Common spamdexing techniques can be classified into two broad classes: content spam and link spam.

Content Spam

These techniques involve altering the logical view that a search engine has over the page's contents.

  • Meta-tag stuffing: This involves repeating keywords in the Meta tags, and using meta keywords that are unrelated to the site's content.
  • Keyword stuffing: Involves the calculated placement of keywords within a page to raise the keyword count, variety, and density of the page.
  • Invisible text: Unrelated hidden text is disguised by making it the same color as the background, using a tiny font size, or hiding it within HTML code.
  • Article spinning: Involves rewriting existing articles, as opposed to merely scraping content from other sites.
  • Cloaking: refers to any several means to serve a page to the search-engine crawlers that is different from that seen by human users.
  • Gateway/doorway pages: Low-quality web pages created with very little content but are instead stuffed with very similar keywords and phrases.
  • Scraper sites: Created by using various programs designed to "scrape" search-engine results pages or other sources of content and create "content" for a website.
  • Mirror websites: Hosting of multiple websites with conceptually similar content but using different URLs.

Link and URL Spam

Link spam is defined as links between website pages that are present for reasons other than merit. Link spam takes advantage of link-based ranking algorithms, which gives websites higher rankings as more other highly ranked websites link to it.

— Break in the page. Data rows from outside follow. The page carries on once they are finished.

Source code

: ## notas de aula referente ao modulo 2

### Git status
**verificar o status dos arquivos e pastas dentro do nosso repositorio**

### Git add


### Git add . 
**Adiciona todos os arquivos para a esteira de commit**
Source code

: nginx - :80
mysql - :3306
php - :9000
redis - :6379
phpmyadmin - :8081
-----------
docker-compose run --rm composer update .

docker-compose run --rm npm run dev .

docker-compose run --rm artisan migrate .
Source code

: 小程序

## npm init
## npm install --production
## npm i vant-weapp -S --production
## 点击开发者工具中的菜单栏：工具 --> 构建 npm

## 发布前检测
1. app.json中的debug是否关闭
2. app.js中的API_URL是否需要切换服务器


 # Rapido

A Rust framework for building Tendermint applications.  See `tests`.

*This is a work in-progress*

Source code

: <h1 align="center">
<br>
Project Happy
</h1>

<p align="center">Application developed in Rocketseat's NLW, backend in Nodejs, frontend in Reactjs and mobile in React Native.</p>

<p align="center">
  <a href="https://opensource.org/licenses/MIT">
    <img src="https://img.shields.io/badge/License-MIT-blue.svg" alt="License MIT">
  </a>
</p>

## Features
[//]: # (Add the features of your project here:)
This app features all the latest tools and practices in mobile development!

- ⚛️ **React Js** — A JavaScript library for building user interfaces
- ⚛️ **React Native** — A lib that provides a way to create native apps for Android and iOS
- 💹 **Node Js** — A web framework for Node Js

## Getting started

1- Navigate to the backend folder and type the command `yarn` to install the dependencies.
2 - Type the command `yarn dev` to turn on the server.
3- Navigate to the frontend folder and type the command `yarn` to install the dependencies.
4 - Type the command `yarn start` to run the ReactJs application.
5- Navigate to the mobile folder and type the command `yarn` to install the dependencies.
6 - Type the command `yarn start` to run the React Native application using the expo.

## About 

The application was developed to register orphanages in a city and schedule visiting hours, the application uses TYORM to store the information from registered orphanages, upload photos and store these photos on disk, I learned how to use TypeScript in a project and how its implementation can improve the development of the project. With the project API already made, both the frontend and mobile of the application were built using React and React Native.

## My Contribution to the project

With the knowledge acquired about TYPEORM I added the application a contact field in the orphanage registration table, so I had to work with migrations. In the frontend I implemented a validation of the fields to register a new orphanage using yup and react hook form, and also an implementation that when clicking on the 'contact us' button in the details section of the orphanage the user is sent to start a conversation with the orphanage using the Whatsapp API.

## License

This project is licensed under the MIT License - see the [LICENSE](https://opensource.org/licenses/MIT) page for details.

  • Link-building software: Using a software to automate the SEO process.
  • Link farms: Web sites that all hyperlink to every other site in the group.
  • Hidden links: Putting hyperlinks where visitors can not see.
  • URL redirect: A method to take users to another page without their.
  • Buying expired domains: Expired domain bought by spammers for the pages to be replaced with links to their pages.
  • Spam blogs: Blogs created solely for commercial promotion and the passage of link authority to target sites.
  • Blog spam/comment spam: Placing links randomly on other sites. The targets are guest books, forums, blogs, and any site that accepts visitors' comments.
  • Page hijacking: Creating a rogue copy of a popular website and redirects web surfers to unrelated/malicious websites.
  • Cookie stuffing: Involves placing an affiliate tracking cookie on a website visitor's computer without their knowledge.
  • World-writable pages: Websites that can be edited by users can be used by spamdexers to insert links.
  • Wiki spam: Wiki spam is a form of link spam on wiki pages.
  • Referrer log spam: Involves making repeated website requests using a fake referrer URL that points to the site the spammer wishes.
  • Sybil attack: Creating multiple websites at different domain names that all link to each other.

While search engines offered a lot of hope to fight spamdexing, this method apparently continues to grow on a marginal level. The fight against spam continues as more and more people are connected to the internet. Spamdexing was the almost inevitable result of the rise of the internet, as people began to realize that there was immense monetizing potential in websites, and spam began to proliferate not only in in-boxes, but on the web. The number of spam sites on the internet is not fully known, but it is estimated to be an extremely high percentage of the total internet population.